I had in mind to make a rail and stile sort of thing, with what I think are called box joints in the frame. After I took a whack at using the fence on the table saw to guide some pieces on end to cut the box joint notches, I decided that I really needed a tenoning jig.
So, after reading a bit on-line, I ordered a tenoning jig from Rockler. I think you can get the same jig for $20 less from Grizzly, but I didn’t notice that til after I ordered it.
To obtain the maximum range of motion, and allow me to cut at zero (tight agaist the blade) without worrying about cutting into the cast-iron fence, I added a 3/4” plywood face plate to the fence of the jig.
After playing around with the thing a little, I decided that it needed an upgrade, so I ordered a 6-inch digital readout (iGauge) from Grizzly. The same DRO is available from many on-line sources. I had only to get a friend to drill and tap a hole for a #8-32 screw in the cast-iron moving plate (to attach the end of the DRO rail), and hammer one of the brackets supplied with the DRO into the shape I needed to connect the puck of the DRO to the base plate on the tenoning jig, and I had a jig that could position a workpiece within a thousanth of an inch over a 2.2” range of motion.

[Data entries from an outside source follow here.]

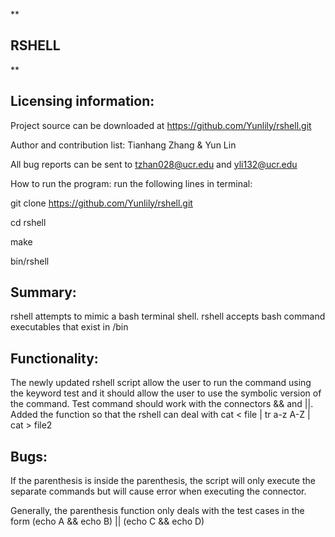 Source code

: **

RSHELL
------

**

Licensing information:
----------------------

Project source can be downloaded at 
https://github.com/Yunlily/rshell.git

Author and contribution list: Tianhang Zhang & Yun Lin

All bug reports can be sent to tzhan028@ucr.edu and yli132@ucr.edu

How to run the program: run the following lines in terminal: 

git clone https://github.com/Yunlily/rshell.git

cd rshell

make

bin/rshell

Summary:
--------

rshell attempts to mimic a bash terminal shell. rshell accepts bash command executables that exist in /bin

Functionality:
--------------

The newly updated rshell script allow the user to run the command using the keyword test and it should allow the user to use the symbolic version of the command. Test command should work with the connectors && and ||.
Added the function so that the rshell can deal with cat < file | tr a-z A-Z | cat > file2

Bugs:
-----
If the parenthesis is inside the parenthesis, the script will only execute the separate commands but will cause error when executing the connector.

Generally, the parenthesis function only deals with the test cases in the form (echo A && echo B) || (echo C && echo D)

I can just turn the screw to get any position to the thousanth of an inch.
Then tighten it up to fix that setting.
It tends to move 1 or 2 thousanths when I tighten it up, so I plan ahead and dial it in a bit high.
I’ve used it to make some saw-kerf box joints out of scrap which I’m quite pleased with.
I’ve had to fiddle with the alignment of the jig, and I’m going to re-allign my saw as well, but I’m really having fun with the things I can do with this set-up.
One added bonus is that I can use this jig to align my saw. I only need to clamp a peice into the jig which has a protruding post or finger, then dial the jig out to touch that finger against the tooth of the blade on each side to measure (using the DRO) the distance from the slot in the table top.